By Jonathon Van Maren
Being of Dutch descent, I grew up hearing stories from my grandparents about World War II. My grandmother watched the flames and the smoke of Rotterdam’s rubble sparking upwards after the Luftwaffe offloaded its explosive cargo over the city. One of my great-uncles was sent to a labor camp in Germany, and spoke of being locked in a factory basement while Allied bombers screamed overhead. Another was a resistance leader in the Underground, who narrowly escaped execution by the Nazis by burrowing into a farmer’s haystack. I heard and read dozens, if not hundreds of stories of Dutch families opening their homes to their imperilled Jewish neighbors. In Washington DC’s Holocaust Museum, I was proud to see the walls inscribed with the Dutch names of those who risked everything to do what was right stretch on and on.
And of course, like so many others, I wondered whether or not I would have done the right thing, too. I wondered If I would have been one of those who were willing to risk their own lives for their neighbors, or if I would have been one of those who ducked my head and simply tried to survive. It is easy to sit down and open a book filled with black-and-white pictures and imagine oneself to be a noble figure “back then,” but when things are in vivid color and real men with vicious dogs and barking guns and the power to murder your entire family are standing between you and “doing what is right,” everything changes. Hypothetical heroism is much simpler than the real thing.
The question came up again couple of weeks ago. Our summer interns were analyzing social reform movements and we were discussing Sophie Scholl and White Rose movement, those brave German university students who distributed pamphlets revealing the initial horrors of the Holocaust, were caught by Gestapo, and subsequently executed. The conversation again wandered over to that same question, with many wondering the same thing: I wonder what I would have done if I had been in their shoes?

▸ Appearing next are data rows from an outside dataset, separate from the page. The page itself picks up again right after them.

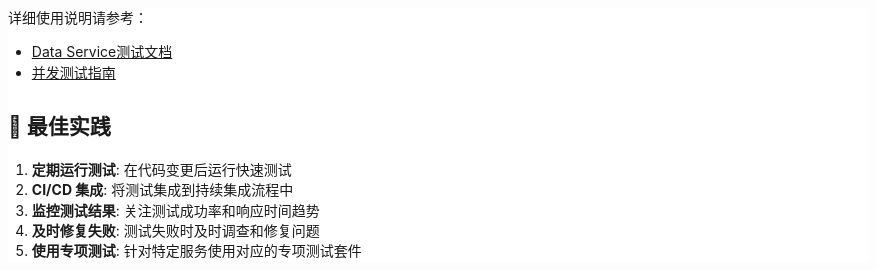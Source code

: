 详细使用说明请参考：
- [Data Service测试文档](README_data_service_tests.md)
- [并发测试指南](README_concurrency_testing.md)

## 🎯 最佳实践

1. **定期运行测试**: 在代码变更后运行快速测试
2. **CI/CD 集成**: 将测试集成到持续集成流程中
3. **监控测试结果**: 关注测试成功率和响应时间趋势
4. **及时修复失败**: 测试失败时及时调查和修复问题
5. **使用专项测试**: 针对特定服务使用对应的专项测试套件
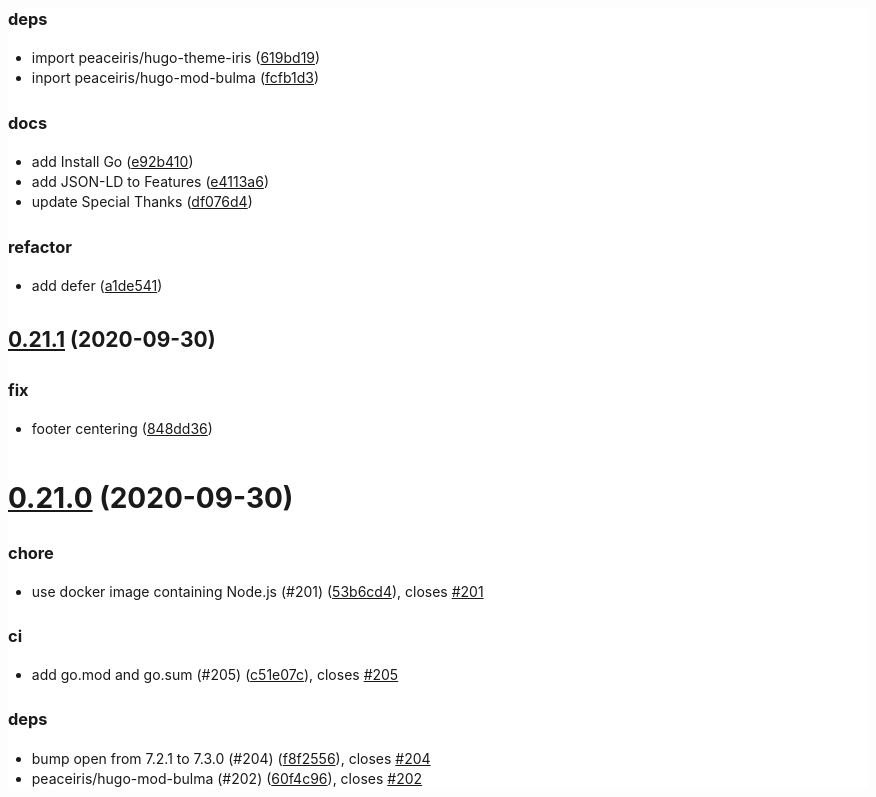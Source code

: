 ### deps

* import peaceiris/hugo-theme-iris ([619bd19](https://github.com/peaceiris/hugo-theme-iris/commit/619bd19e9e73e2fe13fd663214481e6f29e8c6fa))
* inport peaceiris/hugo-mod-bulma ([fcfb1d3](https://github.com/peaceiris/hugo-theme-iris/commit/fcfb1d3f2cad3794e26ea30f09c845d2f19308aa))

### docs

* add Install Go ([e92b410](https://github.com/peaceiris/hugo-theme-iris/commit/e92b410d4ccad3b3e4261185bb7f34c951f03ade))
* add JSON-LD to Features ([e4113a6](https://github.com/peaceiris/hugo-theme-iris/commit/e4113a61e7376bf5ad2995c21e960aa7a317336a))
* update Special Thanks ([df076d4](https://github.com/peaceiris/hugo-theme-iris/commit/df076d4bebc6b189600bb90ee9ba2df3ecc758e6))

### refactor

* add defer ([a1de541](https://github.com/peaceiris/hugo-theme-iris/commit/a1de541b1f225b9a08a208bf3101f542e72288ab))



## [0.21.1](https://github.com/peaceiris/hugo-theme-iris/compare/v0.21.0...v0.21.1) (2020-09-30)


### fix

* footer centering ([848dd36](https://github.com/peaceiris/hugo-theme-iris/commit/848dd36599b7c51bca3eda83999b7a86b5711523))



# [0.21.0](https://github.com/peaceiris/hugo-theme-iris/compare/v0.20.1...v0.21.0) (2020-09-30)


### chore

* use docker image containing Node.js (#201) ([53b6cd4](https://github.com/peaceiris/hugo-theme-iris/commit/53b6cd42b61c5514a3918311cc936ae579afbedb)), closes [#201](https://github.com/peaceiris/hugo-theme-iris/issues/201)

### ci

* add go.mod and go.sum (#205) ([c51e07c](https://github.com/peaceiris/hugo-theme-iris/commit/c51e07c58db8c5cb32c786ae9fa2842ce8dbf153)), closes [#205](https://github.com/peaceiris/hugo-theme-iris/issues/205)

### deps

* bump open from 7.2.1 to 7.3.0 (#204) ([f8f2556](https://github.com/peaceiris/hugo-theme-iris/commit/f8f255683f4422732cb09c391f4b394f22214146)), closes [#204](https://github.com/peaceiris/hugo-theme-iris/issues/204)
* peaceiris/hugo-mod-bulma (#202) ([60f4c96](https://github.com/peaceiris/hugo-theme-iris/commit/60f4c96313b51693c4db98ea57037bdb6298da48)), closes [#202](https://github.com/peaceiris/hugo-theme-iris/issues/202)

Interestingly, this week someone unexpected has tried to answer that question from her own experience. The Guardian published an interview with the last surviving member of Hitler’s inner circle. Bromhilde Pomsel, the now 105-year-old former secretary of propaganda minister Joseph Goebbels, still insists she has nothing to feel guilty about. “Really,” she says. “I didn’t do anything other than type in Goebbels’ office. Those people nowadays who say they would have stood up against the Nazis—I believe they are sincere in meaning that, but believe me, most of them wouldn’t have.” Why? “The whole country was as if under kind of a spell,” she says. “I could open myself up to the accusations that I wasn’t interested in politics, but the truth is, the idealism of youth might have easily have led to you having your neck broken.”

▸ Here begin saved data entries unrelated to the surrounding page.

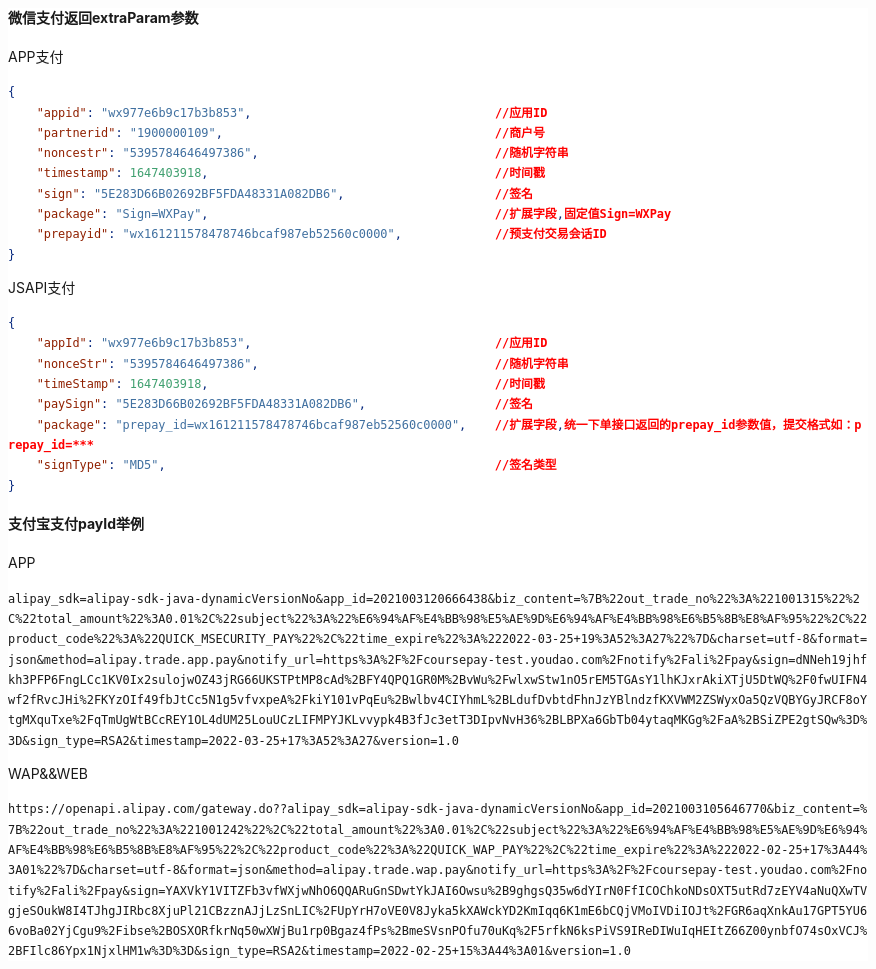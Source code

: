 #### 微信支付返回extraParam参数

APP支付

```json
{
    "appid": "wx977e6b9c17b3b853",                                  //应用ID
    "partnerid": "1900000109",                                      //商户号
    "noncestr": "5395784646497386",                                 //随机字符串
    "timestamp": 1647403918,                                        //时间戳
    "sign": "5E283D66B02692BF5FDA48331A082DB6",                     //签名
    "package": "Sign=WXPay",                                        //扩展字段,固定值Sign=WXPay
    "prepayid": "wx161211578478746bcaf987eb52560c0000",             //预支付交易会话ID
}
```

JSAPI支付

```json
{
    "appId": "wx977e6b9c17b3b853",                                  //应用ID
    "nonceStr": "5395784646497386",                                 //随机字符串
    "timeStamp": 1647403918,                                        //时间戳
    "paySign": "5E283D66B02692BF5FDA48331A082DB6",                  //签名
    "package": "prepay_id=wx161211578478746bcaf987eb52560c0000",    //扩展字段,统一下单接口返回的prepay_id参数值，提交格式如：prepay_id=***            
    "signType": "MD5",                                              //签名类型
}
```

#### 支付宝支付payId举例

APP

```
alipay_sdk=alipay-sdk-java-dynamicVersionNo&app_id=2021003120666438&biz_content=%7B%22out_trade_no%22%3A%221001315%22%2C%22total_amount%22%3A0.01%2C%22subject%22%3A%22%E6%94%AF%E4%BB%98%E5%AE%9D%E6%94%AF%E4%BB%98%E6%B5%8B%E8%AF%95%22%2C%22product_code%22%3A%22QUICK_MSECURITY_PAY%22%2C%22time_expire%22%3A%222022-03-25+19%3A52%3A27%22%7D&charset=utf-8&format=json&method=alipay.trade.app.pay&notify_url=https%3A%2F%2Fcoursepay-test.youdao.com%2Fnotify%2Fali%2Fpay&sign=dNNeh19jhfkh3PFP6FngLCc1KV0Ix2sulojwOZ43jRG66UKSTPtMP8cAd%2BFY4QPQ1GR0M%2BvWu%2FwlxwStw1nO5rEM5TGAsY1lhKJxrAkiXTjU5DtWQ%2F0fwUIFN4wf2fRvcJHi%2FKYzOIf49fbJtCc5N1g5vfvxpeA%2FkiY101vPqEu%2Bwlbv4CIYhmL%2BLdufDvbtdFhnJzYBlndzfKXVWM2ZSWyxOa5QzVQBYGyJRCF8oYtgMXquTxe%2FqTmUgWtBCcREY1OL4dUM25LouUCzLIFMPYJKLvvypk4B3fJc3etT3DIpvNvH36%2BLBPXa6GbTb04ytaqMKGg%2FaA%2BSiZPE2gtSQw%3D%3D&sign_type=RSA2&timestamp=2022-03-25+17%3A52%3A27&version=1.0
```

WAP&&WEB

```http
https://openapi.alipay.com/gateway.do??alipay_sdk=alipay-sdk-java-dynamicVersionNo&app_id=2021003105646770&biz_content=%7B%22out_trade_no%22%3A%221001242%22%2C%22total_amount%22%3A0.01%2C%22subject%22%3A%22%E6%94%AF%E4%BB%98%E5%AE%9D%E6%94%AF%E4%BB%98%E6%B5%8B%E8%AF%95%22%2C%22product_code%22%3A%22QUICK_WAP_PAY%22%2C%22time_expire%22%3A%222022-02-25+17%3A44%3A01%22%7D&charset=utf-8&format=json&method=alipay.trade.wap.pay&notify_url=https%3A%2F%2Fcoursepay-test.youdao.com%2Fnotify%2Fali%2Fpay&sign=YAXVkY1VITZFb3vfWXjwNhO6QQARuGnSDwtYkJAI6Owsu%2B9ghgsQ35w6dYIrN0FfICOChkoNDsOXT5utRd7zEYV4aNuQXwTVgjeSOukW8I4TJhgJIRbc8XjuPl21CBzznAJjLzSnLIC%2FUpYrH7oVE0V8Jyka5kXAWckYD2KmIqq6K1mE6bCQjVMoIVDiIOJt%2FGR6aqXnkAu17GPT5YU66voBa02YjCgu9%2Fibse%2BOSXORfkrNq50wXWjBu1rp0Bgaz4fPs%2BmeSVsnPOfu70uKq%2F5rfkN6ksPiVS9IReDIWuIqHEItZ66Z00ynbfO74sOxVCJ%2BFIlc86Ypx1NjxlHM1w%3D%3D&sign_type=RSA2&timestamp=2022-02-25+15%3A44%3A01&version=1.0
```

With that statement, Pomsel betrays the fact that she did know what was happening to many of her countrymen. And of course, “the idealism of youth” did result in the steel of the guillotine biting through the young necks of Sophie Scholl, her brother Hans, and many of their friends. Pomsel must have known this. As she told The Guardian, she recalled “being handed the case file of the anti-Nazi activist and student Sophie Scholl, who was active in the White Rose resistance movement…’I was told by one of Goebbels’ special advisers to put it in the safe, and not to look at it. So I didn’t, and was quite pleased with myself that he trusted me, and that my keenness to honour that trust was stronger than my curiosity to open that file.”
Some died attempting to dispel the silence hanging over the Nazi atrocities like a thick fog, while others remained in the fog and resolutely refused to find out what all the noise was about. Out of sight, out of mind. Ignorance is bliss. What you don’t know can only hurt others. As the smiling Max Detweiler famously said in The Sound of Music when the Nazis arrived in Austria: “What’s gonna happen is going to happen—just make sure it doesn’t happen to you.”
It’s impossible to hear this and not to think of the conspiracy of silence surrounding the destruction of the smallest members of the human family so common in our society today. Something Peter Hitchens once said leapt to my mind, and I posed the statement to my fellow activists. Hitchens, referring to the human destruction wreaked by the abortion industry, stated bluntly, “Those who wonder what they would have done had they lived at the time of some terrible injustice now know the answer. We do live in such a time. And we do nothing.”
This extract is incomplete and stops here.